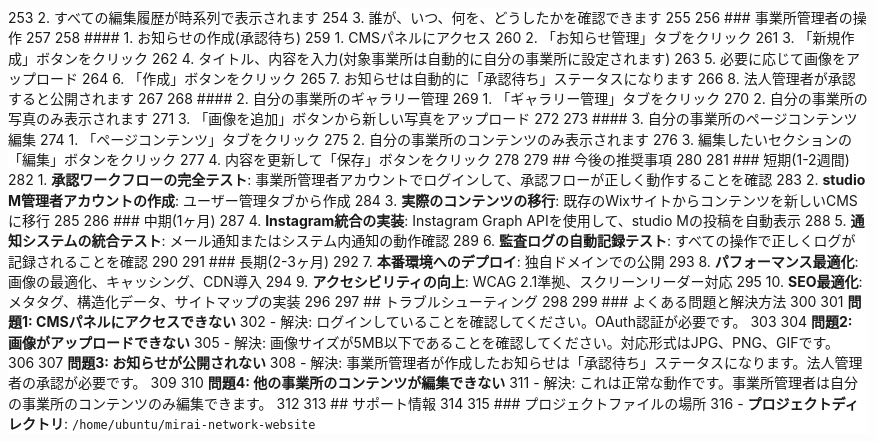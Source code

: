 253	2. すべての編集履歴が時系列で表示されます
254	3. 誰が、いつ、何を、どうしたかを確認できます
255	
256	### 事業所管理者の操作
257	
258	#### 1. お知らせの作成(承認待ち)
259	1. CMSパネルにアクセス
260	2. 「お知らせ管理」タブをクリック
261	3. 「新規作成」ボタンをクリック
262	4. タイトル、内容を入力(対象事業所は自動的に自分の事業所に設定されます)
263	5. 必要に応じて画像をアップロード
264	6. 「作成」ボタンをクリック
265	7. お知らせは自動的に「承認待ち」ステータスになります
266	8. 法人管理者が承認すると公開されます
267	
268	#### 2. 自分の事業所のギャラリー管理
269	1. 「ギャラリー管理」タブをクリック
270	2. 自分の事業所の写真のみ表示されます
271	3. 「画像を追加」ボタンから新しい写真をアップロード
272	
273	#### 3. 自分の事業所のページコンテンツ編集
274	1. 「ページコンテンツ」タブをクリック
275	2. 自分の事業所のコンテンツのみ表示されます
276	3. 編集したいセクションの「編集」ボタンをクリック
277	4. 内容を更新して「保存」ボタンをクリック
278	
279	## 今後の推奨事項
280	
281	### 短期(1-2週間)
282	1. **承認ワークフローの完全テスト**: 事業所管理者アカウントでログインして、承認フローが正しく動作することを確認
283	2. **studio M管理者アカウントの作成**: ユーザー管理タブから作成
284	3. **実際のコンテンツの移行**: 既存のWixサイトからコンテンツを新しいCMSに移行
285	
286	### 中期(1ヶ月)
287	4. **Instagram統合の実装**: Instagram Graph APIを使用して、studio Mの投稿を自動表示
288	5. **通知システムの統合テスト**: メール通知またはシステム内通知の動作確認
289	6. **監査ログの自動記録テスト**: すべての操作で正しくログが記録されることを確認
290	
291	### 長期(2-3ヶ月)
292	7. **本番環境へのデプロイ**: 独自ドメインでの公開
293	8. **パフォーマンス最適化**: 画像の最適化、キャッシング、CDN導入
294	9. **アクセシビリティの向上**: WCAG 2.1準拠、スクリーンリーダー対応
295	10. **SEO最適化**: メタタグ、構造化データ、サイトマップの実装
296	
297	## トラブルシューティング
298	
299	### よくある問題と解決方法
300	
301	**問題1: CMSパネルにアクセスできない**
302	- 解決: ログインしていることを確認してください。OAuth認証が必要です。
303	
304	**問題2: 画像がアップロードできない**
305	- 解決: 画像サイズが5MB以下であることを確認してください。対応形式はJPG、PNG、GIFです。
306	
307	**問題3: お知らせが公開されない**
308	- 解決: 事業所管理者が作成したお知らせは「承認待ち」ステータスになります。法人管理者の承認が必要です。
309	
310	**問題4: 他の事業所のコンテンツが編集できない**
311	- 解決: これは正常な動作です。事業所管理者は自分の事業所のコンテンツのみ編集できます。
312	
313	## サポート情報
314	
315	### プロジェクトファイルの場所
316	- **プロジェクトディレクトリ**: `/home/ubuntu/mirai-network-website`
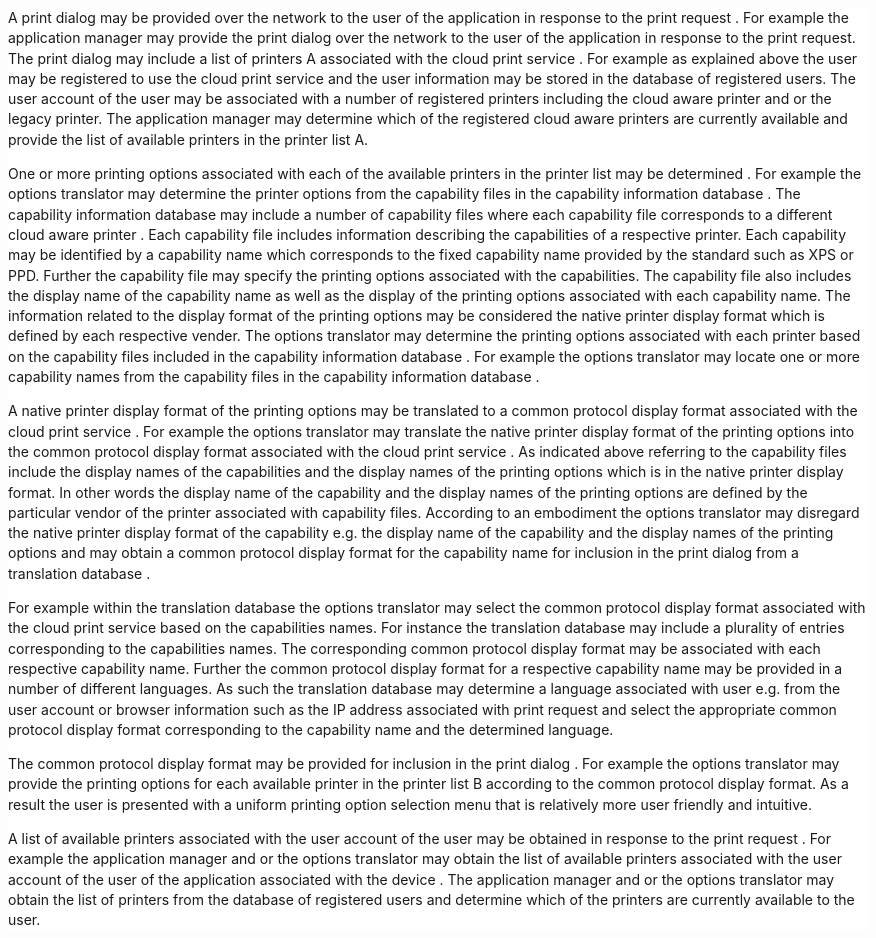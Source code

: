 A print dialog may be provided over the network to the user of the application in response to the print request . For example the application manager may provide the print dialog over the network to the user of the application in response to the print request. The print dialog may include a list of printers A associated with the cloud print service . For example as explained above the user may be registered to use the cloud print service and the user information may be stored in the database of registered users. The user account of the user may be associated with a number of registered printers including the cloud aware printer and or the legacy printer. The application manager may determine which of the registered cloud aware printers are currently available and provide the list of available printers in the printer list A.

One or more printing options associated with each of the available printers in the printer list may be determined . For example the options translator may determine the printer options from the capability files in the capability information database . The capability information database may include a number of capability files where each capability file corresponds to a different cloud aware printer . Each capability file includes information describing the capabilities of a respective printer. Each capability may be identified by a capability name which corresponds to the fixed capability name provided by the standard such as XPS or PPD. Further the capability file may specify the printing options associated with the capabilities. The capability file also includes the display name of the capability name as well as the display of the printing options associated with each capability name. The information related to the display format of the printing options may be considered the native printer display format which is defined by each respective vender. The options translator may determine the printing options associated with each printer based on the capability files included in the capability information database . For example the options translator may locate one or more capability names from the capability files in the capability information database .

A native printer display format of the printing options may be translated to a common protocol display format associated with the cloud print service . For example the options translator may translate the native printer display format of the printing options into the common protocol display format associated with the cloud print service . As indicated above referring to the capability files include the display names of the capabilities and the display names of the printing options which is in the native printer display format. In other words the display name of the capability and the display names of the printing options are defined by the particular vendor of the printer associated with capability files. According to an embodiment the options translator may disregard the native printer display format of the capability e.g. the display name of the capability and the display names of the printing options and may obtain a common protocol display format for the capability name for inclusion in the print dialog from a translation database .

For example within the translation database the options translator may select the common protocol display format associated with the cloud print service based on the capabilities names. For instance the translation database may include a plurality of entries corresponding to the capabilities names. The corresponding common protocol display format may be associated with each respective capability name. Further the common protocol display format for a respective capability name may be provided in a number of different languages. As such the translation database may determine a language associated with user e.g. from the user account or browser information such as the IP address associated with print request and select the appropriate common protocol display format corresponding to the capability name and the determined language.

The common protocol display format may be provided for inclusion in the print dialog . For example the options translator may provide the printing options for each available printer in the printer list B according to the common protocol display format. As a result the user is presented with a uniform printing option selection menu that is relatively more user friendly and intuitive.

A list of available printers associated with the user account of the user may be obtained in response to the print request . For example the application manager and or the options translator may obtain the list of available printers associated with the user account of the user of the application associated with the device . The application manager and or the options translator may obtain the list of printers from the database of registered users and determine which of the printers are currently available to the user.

■ ■ ■ ■ ■

What this exercise asks for is every line of the data above with the word "ステータスになります".

Exercise output =>
265	7. お知らせは自動的に「承認待ち」ステータスになります
308	- 解決: 事業所管理者が作成したお知らせは「承認待ち」ステータスになります。法人管理者の承認が必要です。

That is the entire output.